INPUT START

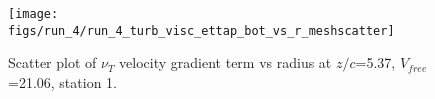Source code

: \begin{figure}[H]
\centering
\texttt{[image: figs/run\_4/run\_4\_turb\_visc\_ettap\_bot\_vs\_r\_meshscatter]}
\caption{Scatter plot of $\nu_T$ velocity gradient term vs radius at $z/c$=5.37, $V_{free}$=21.06, station 1.}
\label{fig:run_4_turb_visc_ettap_bot_vs_r_meshscatter}
\end{figure}



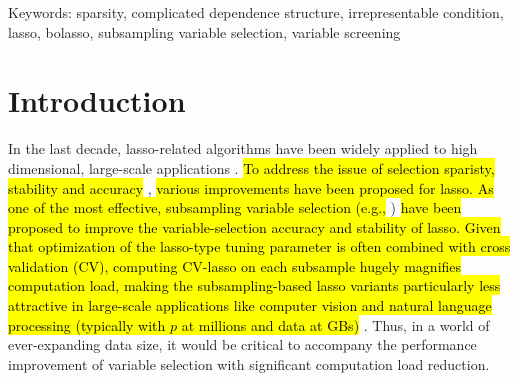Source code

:\documentclass[12pt]{article}
\begin{document}
\noindent
\normalsize
Keywords: sparsity, complicated dependence structure, irrepresentable condition, lasso, bolasso, subsampling variable selection, variable screening

\vfill
\newpage
{} 


\clearpage
{}

\section{Introduction}

In the last decade, lasso-related algorithms have been widely applied to high dimensional, large-scale applications \citep{efronall04, friedman2007pathwise, friedman2010regularization}. \hl{To address the issue of selection sparisty, stability and accuracy} \citep{weisberg04, lim2016estimation}, \hl{various improvements have been proposed for lasso. As one of the most effective, subsampling variable selection (e.g.,} \citet{bach2008bolasso, meinshausen2010stability, guo2015improved}) \hl{have been proposed to improve the variable-selection accuracy and stability of lasso. Given that optimization of the lasso-type tuning parameter is often combined with cross validation (CV), computing CV-lasso on each subsample hugely magnifies computation load, making the subsampling-based lasso variants particularly less attractive in large-scale applications like computer vision and natural language processing (typically with $p$ at millions and data at GBs)} \citep{xu2012asymptotic}. Thus, in a world of ever-expanding data size, it would be critical to accompany the performance improvement of variable selection with significant computation load reduction. 
\end{document}
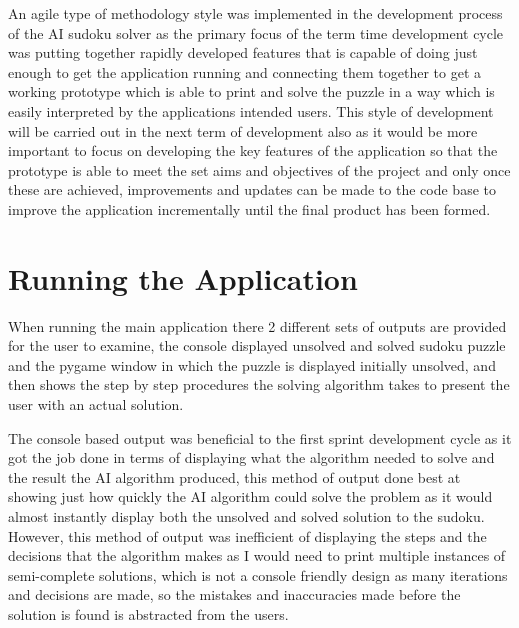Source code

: \documentclass[]{final_report}
\begin{document}
An agile type of methodology style was implemented in the development process of the AI sudoku solver as the primary focus of the term time development cycle was putting together rapidly developed features that is capable of doing just enough to get the application running and connecting them together to get a working prototype which is able to print and solve the puzzle in a way which is easily interpreted by the applications intended users. This style of development will be carried out in the next term of development also as it would be more important to focus on developing the key features of the application so that the prototype is able to meet the set aims and objectives of the project and only once these are achieved, improvements and updates can be made to the code base to improve the application incrementally until the final product has been formed. 

\section{Running the Application}

When running the main application there 2 different sets of outputs are provided for the user to examine, the console displayed unsolved and solved sudoku puzzle and the pygame window in which the puzzle is displayed initially unsolved, and then shows the step by step procedures the solving algorithm takes to present the user with an actual solution. 

The console based output was beneficial to the first sprint development cycle as it got the job done in terms of displaying what the algorithm needed to solve and the result the AI algorithm produced, this method of output done best at showing just how quickly the AI algorithm could solve the problem as it would almost instantly display both the unsolved and solved solution to the sudoku. However, this method of output was inefficient of displaying the steps and the decisions that the algorithm makes as I would need to print multiple instances of semi-complete solutions, which is not a console friendly design as many iterations and decisions are made, so the mistakes and inaccuracies made before the solution is found is abstracted from the users. 
\end{document}
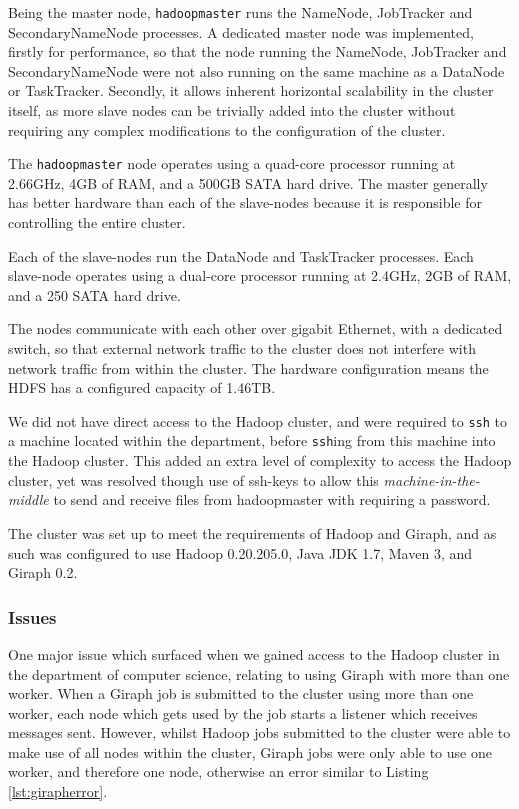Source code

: Being the master node, {\tt hadoopmaster} runs the NameNode, JobTracker and SecondaryNameNode processes. A dedicated master node was implemented, firstly for performance, so that the node running the NameNode, JobTracker and SecondaryNameNode were not also running on the same machine as a DataNode or TaskTracker. Secondly, it allows inherent horizontal scalability in the cluster itself, as more slave nodes can be trivially added into the cluster without requiring any complex modifications to the configuration of the cluster. 

The {\tt hadoopmaster} node operates using a quad-core processor running at 2.66GHz, 4GB of RAM, and a 500GB SATA hard drive. The master generally has better hardware than each of the slave-nodes because it is responsible for controlling the entire cluster.

Each of the slave-nodes run the DataNode and TaskTracker processes. Each slave-node operates using a dual-core processor running at 2.4GHz, 2GB of RAM, and a 250 SATA hard drive.

The nodes communicate with each other over gigabit Ethernet, with a dedicated switch, so that external network traffic to the cluster does not interfere with network traffic from within the cluster. The hardware configuration means the HDFS has a configured capacity of 1.46TB.

We did not have direct access to the Hadoop cluster, and were required to {\tt ssh} to a machine located within the department, before {\tt ssh}ing from this machine into the Hadoop cluster. This added an extra level of complexity to access the Hadoop cluster, yet was resolved though use of ssh-keys to allow this \emph{machine-in-the-middle} to send and receive files from hadoopmaster with requiring a password.

The cluster was set up to meet the requirements of Hadoop and Giraph, and as such was configured to use Hadoop 0.20.205.0, Java JDK 1.7, Maven 3, and Giraph 0.2.

\subsubsection{Issues}
One major issue which surfaced when we gained access to the Hadoop cluster in the department of computer science, relating to using Giraph with more than one worker. When a Giraph job is submitted to the cluster using more than one worker, each node which gets used by the job starts a listener which receives messages sent. However, whilst Hadoop jobs submitted to the cluster were able to make use of all nodes within the cluster, Giraph jobs were only able to use one worker, and therefore one node, otherwise an error similar to Listing \ref{lst:girapherror}.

INPUT END

WHAT YOU HAVE TO DO:
Gather from the records above every line containing the string "console".

RESPONSE TO THE TASK:
When running the main application there 2 different sets of outputs are provided for the user to examine, the console displayed unsolved and solved sudoku puzzle and the pygame window in which the puzzle is displayed initially unsolved, and then shows the step by step procedures the solving algorithm takes to present the user with an actual solution. 
The console based output was beneficial to the first sprint development cycle as it got the job done in terms of displaying what the algorithm needed to solve and the result the AI algorithm produced, this method of output done best at showing just how quickly the AI algorithm could solve the problem as it would almost instantly display both the unsolved and solved solution to the sudoku. However, this method of output was inefficient of displaying the steps and the decisions that the algorithm makes as I would need to print multiple instances of semi-complete solutions, which is not a console friendly design as many iterations and decisions are made, so the mistakes and inaccuracies made before the solution is found is abstracted from the users. 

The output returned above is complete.